Sofía estaba sentada a la derecha de Don Alberto, con una tablet en la mano, fingiendo tomar notas, aunque sus dedos temblaban ligeramente.
Don Alberto se puso de pie. El silencio fue absoluto.
—Amigos, compañeros de años —comenzó el empresario—. Los he citado aquí porque me he enterado de que hay una gran insatisfacción en la empresa. Se me ha informado que algunos de ustedes no están contentos con sus pagos.
Un murmullo de indignación recorrió la sala.
María, la señora de la limpieza, se atrevió a levantar la mano, pero Sofía la fulminó con la mirada, y la mujer bajó la vista de inmediato.
—Mi secretaria, Sofía, me ha explicado la situación —continuó Don Alberto, mirando de reojo a la mujer—. Ella me dice que todos ustedes firmaron sus recibos de conformidad. Me dice que el aumento del quince por ciento que autoricé se entregó íntegramente.
Sofía asintió con la cabeza, mirando a los empleados con una mezcla de desafío y advertencia. Era como si les estuviera diciendo: «Atrévanse a decir la verdad y se quedan sin trabajo».
—Sin embargo —añadió Don Alberto, bajando el tono de voz—, he notado que muchos de ustedes se ven cansados. Ricardo, nuestro guardia, me dijo que no podía pagar los lentes de su hija. María, me han dicho que has tenido que pedir prestado para el pasaje. ¿Cómo es posible esto, si todos tienen un aumento en sus bolsillos?

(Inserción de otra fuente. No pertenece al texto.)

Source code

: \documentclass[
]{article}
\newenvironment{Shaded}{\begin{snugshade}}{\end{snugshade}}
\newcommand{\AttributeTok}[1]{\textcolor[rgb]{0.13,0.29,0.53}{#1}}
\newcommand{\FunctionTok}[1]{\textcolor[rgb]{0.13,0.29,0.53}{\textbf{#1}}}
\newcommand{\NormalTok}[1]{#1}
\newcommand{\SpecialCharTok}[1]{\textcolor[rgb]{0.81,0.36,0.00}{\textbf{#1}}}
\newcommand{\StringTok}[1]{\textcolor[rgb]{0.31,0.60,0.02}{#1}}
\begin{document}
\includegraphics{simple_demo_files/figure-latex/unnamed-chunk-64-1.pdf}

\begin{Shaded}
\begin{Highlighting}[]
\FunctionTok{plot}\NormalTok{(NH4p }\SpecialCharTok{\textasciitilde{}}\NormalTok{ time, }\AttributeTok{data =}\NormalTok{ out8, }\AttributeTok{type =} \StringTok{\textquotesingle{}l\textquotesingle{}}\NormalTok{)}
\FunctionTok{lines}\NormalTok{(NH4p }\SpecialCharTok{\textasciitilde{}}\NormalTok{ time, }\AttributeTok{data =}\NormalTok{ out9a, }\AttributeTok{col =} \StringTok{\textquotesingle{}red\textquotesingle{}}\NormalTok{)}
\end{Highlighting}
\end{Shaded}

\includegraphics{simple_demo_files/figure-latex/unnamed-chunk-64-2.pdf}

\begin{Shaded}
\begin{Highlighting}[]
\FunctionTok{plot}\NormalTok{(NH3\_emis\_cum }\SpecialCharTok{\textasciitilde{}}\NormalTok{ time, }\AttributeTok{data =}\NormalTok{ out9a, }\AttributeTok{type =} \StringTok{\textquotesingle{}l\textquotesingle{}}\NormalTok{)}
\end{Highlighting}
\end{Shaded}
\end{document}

Nadie hablaba. El miedo al despido era más fuerte que la sed de justicia.
Sofía intervino entonces, con voz meliflua.
—Don Alberto, ya hablamos de esto. Los empleados a veces son un poco desorganizados con sus finanzas personales. La inflación está muy alta y…
—Silencio, Sofía —la cortó Don Alberto de forma tajante.
Él caminó hacia el proyector de la sala y conectó su computadora.
—Quiero mostrarles algo. Este es el archivo de transferencias que yo firmé originalmente —apareció en la pantalla una lista de nombres con los sueldos aumentados—. Y este… —hizo un clic— es el archivo que realmente se envió al banco media hora después.
La sala se quedó en un silencio sepulcral.
En la pantalla se veía claramente cómo a cada empleado se le había restado un treinta por ciento de su salario original, y cómo esa suma total, una cifra millonaria acumulada, se desviaba a una cuenta desconocida.
Sofía se puso de pie, su rostro ahora era de un color ceniza.
—¡Eso debe ser un error del sistema! ¡Alguien hackeó la red! —gritó ella, tratando de acercarse a la computadora.
—Nadie hackeó nada, Sofía —dijo Don Alberto con una calma que daba miedo—. Porque el usuario que autorizó este cambio fue el tuyo. Y la cuenta a la que fue a parar el dinero, «Consultoría S.A.», está registrada a nombre de tu hermano.
La mujer intentó correr hacia la salida, pero en ese momento, las puertas traseras se abrieron.
Ricardo entró escoltando a tres hombres de traje oscuro y a dos oficiales de policía que esperaban en el pasillo.